- **Exercise goal**
I need each line of the entries below that includes the string "image".

=== Begin Enclosure ===

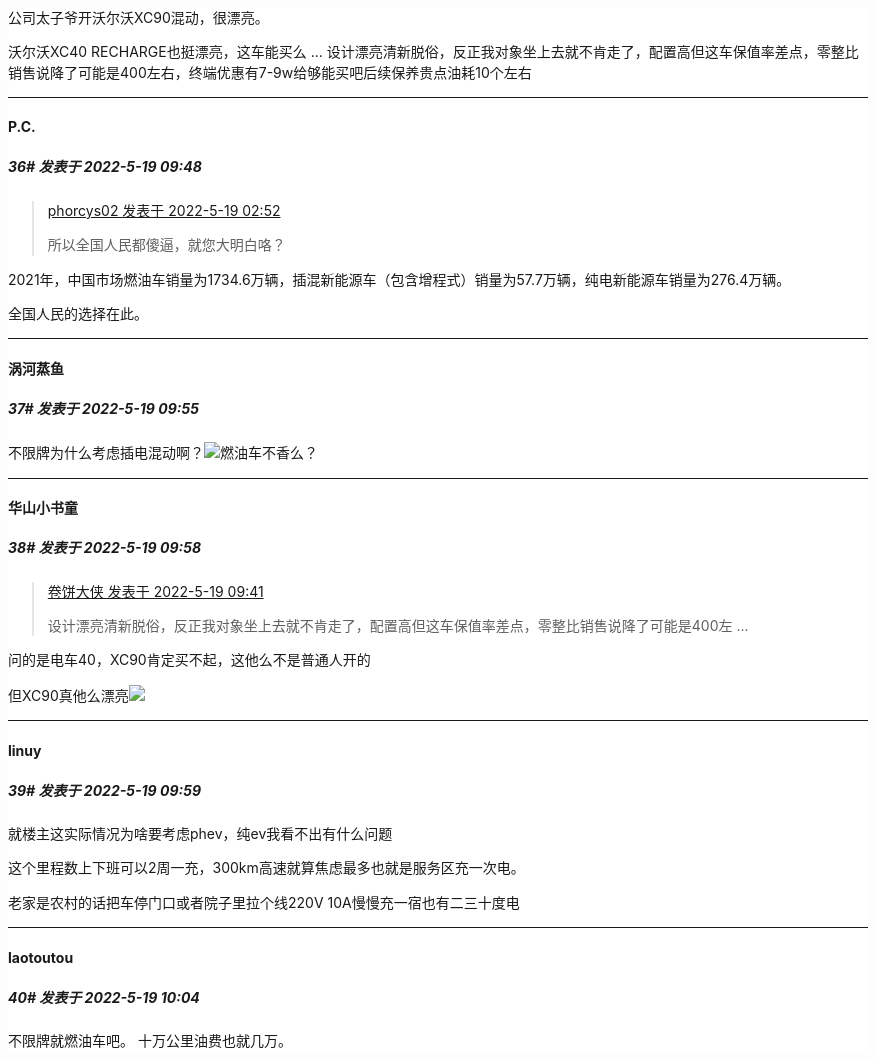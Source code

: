公司太子爷开沃尔沃XC90混动，很漂亮。

沃尔沃XC40 RECHARGE也挺漂亮，这车能买么 ...</blockquote>
设计漂亮清新脱俗，反正我对象坐上去就不肯走了，配置高但这车保值率差点，零整比销售说降了可能是400左右，终端优惠有7-9w给够能买吧后续保养贵点油耗10个左右

*****

####  P.C.  
##### 36#       发表于 2022-5-19 09:48

<blockquote><a href="httphttps://bbs.saraba1st.com/2b/forum.php?mod=redirect&amp;goto=findpost&amp;pid=55902380&amp;ptid=2070267" target="_blank">phorcys02 发表于 2022-5-19 02:52</a>

所以全国人民都傻逼，就您大明白咯？</blockquote>
2021年，中国市场燃油车销量为1734.6万辆，插混新能源车（包含增程式）销量为57.7万辆，纯电新能源车销量为276.4万辆。

全国人民的选择在此。

*****

####  涡河蒸鱼  
##### 37#       发表于 2022-5-19 09:55

不限牌为什么考虑插电混动啊？<img src="https://static.saraba1st.com/image/smiley/face2017/001.png" referrerpolicy="no-referrer">燃油车不香么？

*****

####  华山小书童  
##### 38#       发表于 2022-5-19 09:58

<blockquote><a href="httphttps://bbs.saraba1st.com/2b/forum.php?mod=redirect&amp;goto=findpost&amp;pid=55903852&amp;ptid=2070267" target="_blank">卷饼大侠 发表于 2022-5-19 09:41</a>

设计漂亮清新脱俗，反正我对象坐上去就不肯走了，配置高但这车保值率差点，零整比销售说降了可能是400左 ...</blockquote>
问的是电车40，XC90肯定买不起，这他么不是普通人开的

但XC90真他么漂亮<img src="https://static.saraba1st.com/image/smiley/face2017/007.png" referrerpolicy="no-referrer">

*****

####  linuy  
##### 39#       发表于 2022-5-19 09:59

就楼主这实际情况为啥要考虑phev，纯ev我看不出有什么问题

这个里程数上下班可以2周一充，300km高速就算焦虑最多也就是服务区充一次电。

老家是农村的话把车停门口或者院子里拉个线220V 10A慢慢充一宿也有二三十度电

*****

####  laotoutou  
##### 40#       发表于 2022-5-19 10:04

不限牌就燃油车吧。
十万公里油费也就几万。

=== End Enclosure ===

- **Task solution**
不限牌为什么考虑插电混动啊？<img src="https://static.saraba1st.com/image/smiley/face2017/001.png" referrerpolicy="no-referrer">燃油车不香么？
但XC90真他么漂亮<img src="https://static.saraba1st.com/image/smiley/face2017/007.png" referrerpolicy="no-referrer">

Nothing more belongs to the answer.